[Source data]
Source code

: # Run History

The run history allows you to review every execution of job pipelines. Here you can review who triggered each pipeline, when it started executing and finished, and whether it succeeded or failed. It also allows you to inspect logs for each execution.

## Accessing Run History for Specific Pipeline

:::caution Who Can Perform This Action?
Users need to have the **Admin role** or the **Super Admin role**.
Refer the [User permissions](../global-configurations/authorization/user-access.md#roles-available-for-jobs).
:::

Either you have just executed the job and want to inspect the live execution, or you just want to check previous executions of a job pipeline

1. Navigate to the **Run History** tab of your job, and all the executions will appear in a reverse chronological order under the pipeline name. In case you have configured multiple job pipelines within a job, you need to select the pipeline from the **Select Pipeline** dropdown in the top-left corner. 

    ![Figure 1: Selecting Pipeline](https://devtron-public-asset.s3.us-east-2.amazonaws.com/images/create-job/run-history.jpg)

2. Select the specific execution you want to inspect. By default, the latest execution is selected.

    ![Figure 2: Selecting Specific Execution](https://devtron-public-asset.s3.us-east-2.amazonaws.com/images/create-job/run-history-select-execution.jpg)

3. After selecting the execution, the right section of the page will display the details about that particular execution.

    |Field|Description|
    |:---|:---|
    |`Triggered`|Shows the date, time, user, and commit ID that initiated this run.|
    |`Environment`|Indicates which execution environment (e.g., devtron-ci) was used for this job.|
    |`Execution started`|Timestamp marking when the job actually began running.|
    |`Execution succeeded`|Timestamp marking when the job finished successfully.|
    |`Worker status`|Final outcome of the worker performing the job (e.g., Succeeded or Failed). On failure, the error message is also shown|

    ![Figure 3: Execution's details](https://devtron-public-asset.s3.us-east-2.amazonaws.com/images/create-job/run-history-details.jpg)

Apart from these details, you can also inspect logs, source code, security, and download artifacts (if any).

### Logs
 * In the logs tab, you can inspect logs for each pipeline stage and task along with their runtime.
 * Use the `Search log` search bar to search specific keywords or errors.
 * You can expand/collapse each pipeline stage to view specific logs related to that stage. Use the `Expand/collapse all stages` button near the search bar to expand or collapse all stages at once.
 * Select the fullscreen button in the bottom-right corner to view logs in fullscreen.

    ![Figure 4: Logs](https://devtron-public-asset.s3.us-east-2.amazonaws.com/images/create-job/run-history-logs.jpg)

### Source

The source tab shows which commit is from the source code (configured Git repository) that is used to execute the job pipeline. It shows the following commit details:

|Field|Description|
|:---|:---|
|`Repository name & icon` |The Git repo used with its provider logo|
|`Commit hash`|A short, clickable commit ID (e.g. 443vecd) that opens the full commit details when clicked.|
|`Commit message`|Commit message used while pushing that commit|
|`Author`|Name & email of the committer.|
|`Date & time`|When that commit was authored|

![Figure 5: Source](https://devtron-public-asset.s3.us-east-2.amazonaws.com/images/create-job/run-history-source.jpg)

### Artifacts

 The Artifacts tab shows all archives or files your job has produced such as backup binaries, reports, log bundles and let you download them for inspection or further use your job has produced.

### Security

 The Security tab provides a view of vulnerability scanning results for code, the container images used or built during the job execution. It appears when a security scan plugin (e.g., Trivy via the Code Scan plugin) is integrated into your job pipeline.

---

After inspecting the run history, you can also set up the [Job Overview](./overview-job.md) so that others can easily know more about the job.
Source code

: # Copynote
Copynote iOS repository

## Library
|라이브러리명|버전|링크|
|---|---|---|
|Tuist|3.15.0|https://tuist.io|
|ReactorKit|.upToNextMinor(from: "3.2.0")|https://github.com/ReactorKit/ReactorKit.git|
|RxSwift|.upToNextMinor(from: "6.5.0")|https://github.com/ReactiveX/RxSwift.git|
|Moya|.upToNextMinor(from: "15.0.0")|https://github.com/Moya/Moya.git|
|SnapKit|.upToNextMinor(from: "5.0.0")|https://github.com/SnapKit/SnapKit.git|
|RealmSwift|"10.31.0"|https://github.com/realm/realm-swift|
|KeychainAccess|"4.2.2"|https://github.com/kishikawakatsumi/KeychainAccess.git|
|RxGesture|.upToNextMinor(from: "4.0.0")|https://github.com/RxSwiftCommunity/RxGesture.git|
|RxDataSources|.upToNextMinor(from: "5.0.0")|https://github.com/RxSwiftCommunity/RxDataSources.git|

**WHAT NEEDS TO BE DONE**
Of all the entries above, output exactly the lines between the one holding "Refer the [User" and the one holding "for this job.|", inclusive.

**EXERCISE SOLUTION**
Refer the [User permissions](../global-configurations/authorization/user-access.md#roles-available-for-jobs).
:::

Either you have just executed the job and want to inspect the live execution, or you just want to check previous executions of a job pipeline

1. Navigate to the **Run History** tab of your job, and all the executions will appear in a reverse chronological order under the pipeline name. In case you have configured multiple job pipelines within a job, you need to select the pipeline from the **Select Pipeline** dropdown in the top-left corner. 

    ![Figure 1: Selecting Pipeline](https://devtron-public-asset.s3.us-east-2.amazonaws.com/images/create-job/run-history.jpg)

2. Select the specific execution you want to inspect. By default, the latest execution is selected.

    ![Figure 2: Selecting Specific Execution](https://devtron-public-asset.s3.us-east-2.amazonaws.com/images/create-job/run-history-select-execution.jpg)

3. After selecting the execution, the right section of the page will display the details about that particular execution.

    |Field|Description|
    |:---|:---|
    |`Triggered`|Shows the date, time, user, and commit ID that initiated this run.|
    |`Environment`|Indicates which execution environment (e.g., devtron-ci) was used for this job.|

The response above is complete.